I keep pulling into my bag of tricks, as I said yesterday. I'll reveal two of those tricks that are specific to taking pictures of kids, teens, or families in this kind of atmosphere.
- Count people down. Let people know that you're about to take a photo so they can freeze or quickly reorganize themselves. If you're loud enough, you can get people's attention and get them to look at the camera. Of course, you should always use the Official Countdown Standard.
- Take multiple photos with different prompts. I'm sure the rule of threes has something to do with it, but I tell people to pose for "a serious photo, a regular happy photo, and then one that's seriously silly". In this case, that second regular photo would be them posing in-character for whatever cosplay they had dressed up as. For me, that allows for a set up, a main photo to publish for the school, and a fun punchline that they can keep. On the off chance that my settings are screwed up (which happened a few times!), I can catch that at the first photo and quickly fix it before taking the two other photos that they'll actually see.
These tips don't work so well with older or serious folk, but I'm not as interested in them anyway. They act too much like me :-).

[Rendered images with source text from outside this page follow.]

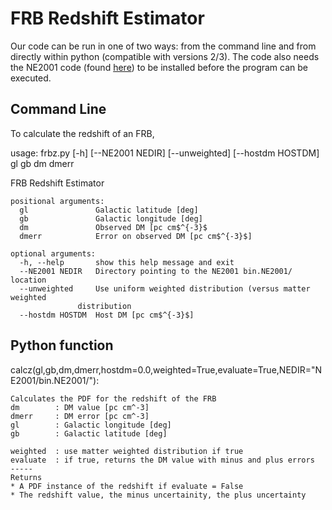 # FRB Redshift Estimator

Our code can be run in one of two ways: from the command line and from directly within python (compatible with versions 2/3). The code also needs the NE2001 code (found [here](https://www.nrl.navy.mil/rsd/RORF/ne2001/)) to be installed before the program can be executed.

## Command Line

To calculate the redshift of an FRB, 

usage: frbz.py [-h] [--NE2001 NEDIR] [--unweighted] [--hostdm HOSTDM]
               gl gb dm dmerr

FRB Redshift Estimator

	positional arguments:
	  gl               Galactic latitude [deg]
	  gb               Galactic longitude [deg]
	  dm               Observed DM [pc cm$^{-3}$ 
	  dmerr            Error on observed DM [pc cm$^{-3}$]

	optional arguments:
	  -h, --help       show this help message and exit
	  --NE2001 NEDIR   Directory pointing to the NE2001 bin.NE2001/ location
	  --unweighted     Use uniform weighted distribution (versus matter weighted
		           distribution
	  --hostdm HOSTDM  Host DM [pc cm$^{-3}$]

## Python function

calcz(gl,gb,dm,dmerr,hostdm=0.0,weighted=True,evaluate=True,NEDIR=\"NE2001/bin.NE2001/\"):

    Calculates the PDF for the redshift of the FRB
    dm        : DM value [pc cm^-3]
    dmerr     : DM error [pc cm^-3]
    gl        : Galactic longitude [deg]
    gb        : Galactic latitude [deg]

    weighted  : use matter weighted distribution if true
    evaluate  : if true, returns the DM value with minus and plus errors
    -----
    Returns
    * A PDF instance of the redshift if evaluate = False
    * The redshift value, the minus uncertainity, the plus uncertainty
    
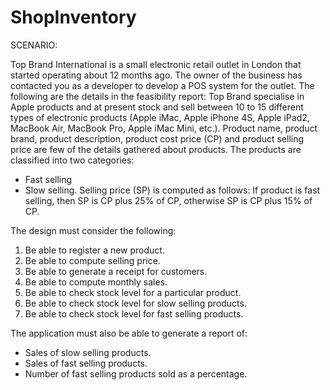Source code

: ShopInventory
=============

SCENARIO:

Top Brand International is a small electronic retail outlet in London that started operating about 12 months ago.
The owner of the business has contacted you as a developer to develop a POS system for the outlet. 
The following are the details in the feasibility report: 
Top Brand specialise in Apple products and at present stock and sell between 10 to 15 different types of electronic products (Apple iMac, Apple iPhone 4S, Apple iPad2, MacBook Air, MacBook Pro, Apple iMac Mini, etc.). 
Product name, product brand, product description, product cost price (CP) and product selling price are few of the details gathered about products. 
The products are classified into two categories:
* Fast selling 
* Slow selling. 
Selling price (SP) is computed as follows: 
If product is fast selling, then SP is CP plus 25% of CP, otherwise SP is CP plus 15% of CP. 

The design must consider the following:
1. Be able to register a new product.
2. Be able to compute selling price.
3. Be able to generate a receipt for customers.
4. Be able to compute monthly sales.
5. Be able to check stock level for a particular product.
6. Be able to check stock level for slow selling products.
7. Be able to check stock level for fast selling products.

The application must also be able to generate a report of:
* Sales of slow selling products.
* Sales of fast selling products.
* Number of fast selling products sold as a percentage.

 


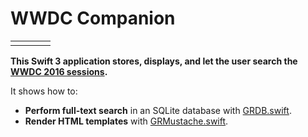 WWDC Companion
==============

|         |         |         |         |
| :-----: | :-----: | :-----: | :-----: |
| [](Images/Screen1.png) | [](Images/Screen2.png) | [](Images/Screen3.png) | [](Images/Screen4.png) |

**This Swift 3 application stores, displays, and let the user search the [WWDC 2016 sessions](https://developer.apple.com/videos/wwdc2016/).**

It shows how to:

- **Perform full-text search** in an SQLite database with [GRDB.swift](http://github.com/groue/GRDB.swift).
- **Render HTML templates** with [GRMustache.swift](https://github.com/groue/GRMustache.swift).

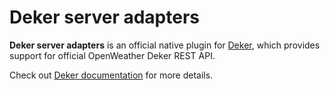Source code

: # Deker server adapters

**Deker server adapters** is an official native plugin for [Deker](https://github.com/openweathermap/deker), 
which provides support for official OpenWeather Deker REST API.

Check out [Deker documentation](https://docs.deker.io) for more details.
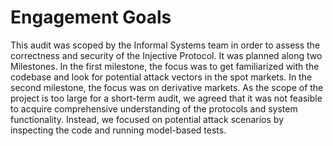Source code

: # Engagement Goals

This audit was scoped by the Informal Systems team in order to assess the
correctness and security of the Injective Protocol. It was planned along two
Milestones. In the first milestone, the focus was to get familiarized with the
codebase and look for potential attack vectors in the spot markets. In the
second milestone, the focus was on derivative markets. As the scope of the
project is too large for a short-term audit, we agreed that it was not feasible
to acquire comprehensive understanding of the protocols and system
functionality. Instead, we focused on potential attack scenarios by inspecting
the code and running model-based tests.

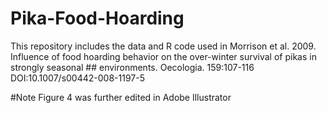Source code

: # Pika-Food-Hoarding

This repository includes the data and R code used in Morrison et al. 2009. Influence of food hoarding behavior on the over-winter survival of pikas in strongly seasonal ## environments. Oecologia. 159:107-116 DOI:10.1007/s00442-008-1197-5

#Note
Figure 4 was further edited in Adobe Illustrator
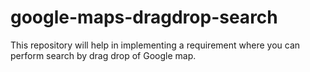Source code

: # google-maps-dragdrop-search
This repository will help in implementing a requirement where you can perform search by drag drop of Google map.
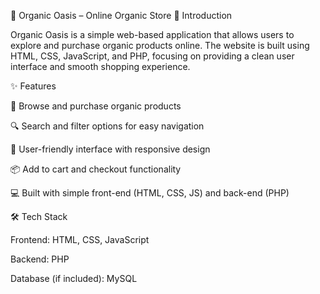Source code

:🌿 Organic Oasis – Online Organic Store
📌 Introduction

Organic Oasis is a simple web-based application that allows users to explore and purchase organic products online. The website is built using HTML, CSS, JavaScript, and PHP, focusing on providing a clean user interface and smooth shopping experience.

✨ Features

🛒 Browse and purchase organic products

🔍 Search and filter options for easy navigation

👤 User-friendly interface with responsive design

📦 Add to cart and checkout functionality

💻 Built with simple front-end (HTML, CSS, JS) and back-end (PHP)

🛠️ Tech Stack

Frontend: HTML, CSS, JavaScript

Backend: PHP

Database (if included): MySQL
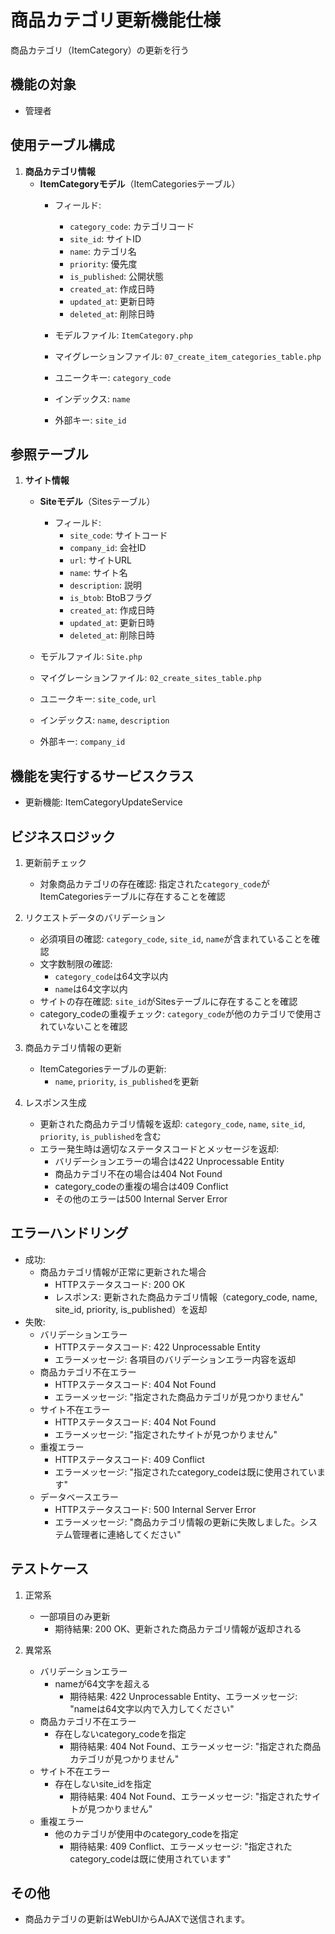 # 商品カテゴリ更新機能仕様
商品カテゴリ（ItemCategory）の更新を行う

## 機能の対象
- 管理者

## 使用テーブル構成
1. **商品カテゴリ情報**
    - **ItemCategoryモデル**（ItemCategoriesテーブル）
        - フィールド:
            - `category_code`: カテゴリコード
            - `site_id`: サイトID
            - `name`: カテゴリ名
            - `priority`: 優先度
            - `is_published`: 公開状態
            - `created_at`: 作成日時
            - `updated_at`: 更新日時
            - `deleted_at`: 削除日時

        - モデルファイル: `ItemCategory.php`
        - マイグレーションファイル: `07_create_item_categories_table.php`
        - ユニークキー: `category_code`
        - インデックス: `name`
        - 外部キー: `site_id`

## 参照テーブル
1. **サイト情報**
   - **Siteモデル**（Sitesテーブル）
     - フィールド:
        - `site_code`: サイトコード
        - `company_id`: 会社ID
        - `url`: サイトURL
        - `name`: サイト名
        - `description`: 説明
        - `is_btob`: BtoBフラグ
        - `created_at`: 作成日時
        - `updated_at`: 更新日時
        - `deleted_at`: 削除日時

    - モデルファイル: `Site.php`
    - マイグレーションファイル: `02_create_sites_table.php`
    - ユニークキー: `site_code`, `url`
    - インデックス: `name`, `description`
    - 外部キー: `company_id`

## 機能を実行するサービスクラス
- 更新機能: ItemCategoryUpdateService

## ビジネスロジック
1. 更新前チェック
   - 対象商品カテゴリの存在確認: 指定された`category_code`がItemCategoriesテーブルに存在することを確認

2. リクエストデータのバリデーション
   - 必須項目の確認: `category_code`, `site_id`, `name`が含まれていることを確認
   - 文字数制限の確認: 
     - `category_code`は64文字以内
     - `name`は64文字以内
   - サイトの存在確認: `site_id`がSitesテーブルに存在することを確認
   - category_codeの重複チェック: `category_code`が他のカテゴリで使用されていないことを確認

3. 商品カテゴリ情報の更新
   - ItemCategoriesテーブルの更新: 
     - `name`, `priority`, `is_published`を更新

4. レスポンス生成
   - 更新された商品カテゴリ情報を返却: `category_code`, `name`, `site_id`, `priority`, `is_published`を含む
   - エラー発生時は適切なステータスコードとメッセージを返却:
     - バリデーションエラーの場合は422 Unprocessable Entity
     - 商品カテゴリ不在の場合は404 Not Found
     - category_codeの重複の場合は409 Conflict
     - その他のエラーは500 Internal Server Error

## エラーハンドリング
- 成功:
  - 商品カテゴリ情報が正常に更新された場合
    - HTTPステータスコード: 200 OK
    - レスポンス: 更新された商品カテゴリ情報（category_code, name, site_id, priority, is_published）を返却
- 失敗:
  - バリデーションエラー
    - HTTPステータスコード: 422 Unprocessable Entity
    - エラーメッセージ: 各項目のバリデーションエラー内容を返却
  - 商品カテゴリ不在エラー
    - HTTPステータスコード: 404 Not Found
    - エラーメッセージ: "指定された商品カテゴリが見つかりません"
  - サイト不在エラー
    - HTTPステータスコード: 404 Not Found
    - エラーメッセージ: "指定されたサイトが見つかりません"
  - 重複エラー
    - HTTPステータスコード: 409 Conflict
    - エラーメッセージ: "指定されたcategory_codeは既に使用されています"
  - データベースエラー
    - HTTPステータスコード: 500 Internal Server Error
    - エラーメッセージ: "商品カテゴリ情報の更新に失敗しました。システム管理者に連絡してください"

## テストケース
1. 正常系
   - 一部項目のみ更新
     - 期待結果: 200 OK、更新された商品カテゴリ情報が返却される

2. 異常系
   - バリデーションエラー
     - nameが64文字を超える
       - 期待結果: 422 Unprocessable Entity、エラーメッセージ: "nameは64文字以内で入力してください"
   - 商品カテゴリ不在エラー
     - 存在しないcategory_codeを指定
       - 期待結果: 404 Not Found、エラーメッセージ: "指定された商品カテゴリが見つかりません"
   - サイト不在エラー
     - 存在しないsite_idを指定
       - 期待結果: 404 Not Found、エラーメッセージ: "指定されたサイトが見つかりません"
   - 重複エラー
     - 他のカテゴリが使用中のcategory_codeを指定
       - 期待結果: 409 Conflict、エラーメッセージ: "指定されたcategory_codeは既に使用されています"

## その他
- 商品カテゴリの更新はWebUIからAJAXで送信されます。 
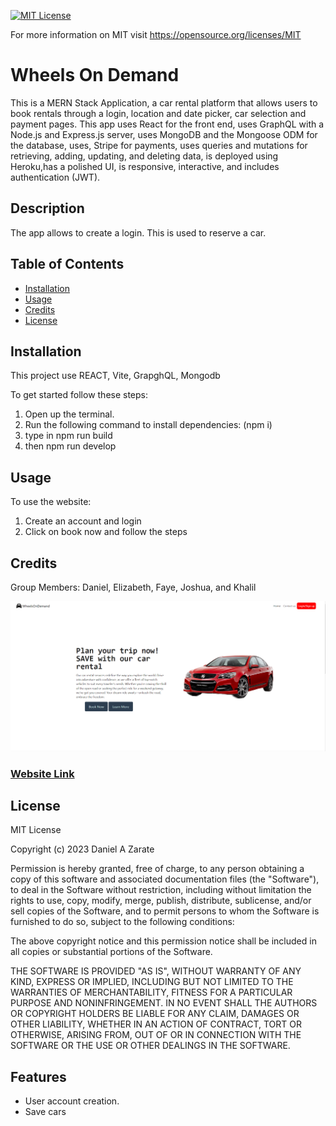 [![MIT License](https://img.shields.io/badge/License-MIT-blue.svg)](https://opensource.org/licenses/MIT)

For more information on MIT visit https://opensource.org/licenses/MIT

# Wheels On Demand

This is a MERN Stack Application, a car rental platform that allows users to book rentals through a login, location and date picker, car selection and payment pages. This app uses React for the front end, uses GraphQL with a Node.js and Express.js server, uses MongoDB and the Mongoose ODM for the database, uses, Stripe for payments, uses queries and mutations for retrieving, adding, updating, and deleting data, is deployed using Heroku,has a polished UI, is responsive, interactive, and includes authentication (JWT).

## Description

The app allows to create a login. This is used to reserve a car.
## Table of Contents

- [Installation](#installation)
- [Usage](#usage)
- [Credits](#credits)
- [License](#license)

## Installation

This project use REACT, Vite, GrapghQL, Mongodb

To get started follow these steps:

1. Open up the terminal.
2. Run the following command to install dependencies: (npm i)
3. type in npm run build
4. then npm run develop

## Usage

To use the website:

1. Create an account and login
2. Click on book now and follow the steps

## Credits
Group Members: Daniel, Elizabeth, Faye, Joshua, and Khalil

![websiteImage](./img/Screenshot%202023-11-15%20144235.png)

### <a href="https://wheelsondemand-045ef1cbf89f.herokuapp.com/" target="_blank">Website Link</a>


## License

MIT License

Copyright (c) 2023 Daniel A Zarate

Permission is hereby granted, free of charge, to any person obtaining a copy
of this software and associated documentation files (the "Software"), to deal
in the Software without restriction, including without limitation the rights
to use, copy, modify, merge, publish, distribute, sublicense, and/or sell
copies of the Software, and to permit persons to whom the Software is
furnished to do so, subject to the following conditions:

The above copyright notice and this permission notice shall be included in all
copies or substantial portions of the Software.

THE SOFTWARE IS PROVIDED "AS IS", WITHOUT WARRANTY OF ANY KIND, EXPRESS OR
IMPLIED, INCLUDING BUT NOT LIMITED TO THE WARRANTIES OF MERCHANTABILITY,
FITNESS FOR A PARTICULAR PURPOSE AND NONINFRINGEMENT. IN NO EVENT SHALL THE
AUTHORS OR COPYRIGHT HOLDERS BE LIABLE FOR ANY CLAIM, DAMAGES OR OTHER
LIABILITY, WHETHER IN AN ACTION OF CONTRACT, TORT OR OTHERWISE, ARISING FROM,
OUT OF OR IN CONNECTION WITH THE SOFTWARE OR THE USE OR OTHER DEALINGS IN THE
SOFTWARE.

## Features

- User account creation.
- Save cars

Finally, I've been doing some research into the arts. Art deco, Japanese yokai, and Chinoiserie are taking up space in my mind and I love it. Over the next few days I really want to highlight some amazing work and hopefully put my camera through some artistic experiments. So while I don't have a link for today, I do want to leave you with this: the arts are amazing and are waiting out there to be discovered, not by the world, but by you. It's up to you to find them again.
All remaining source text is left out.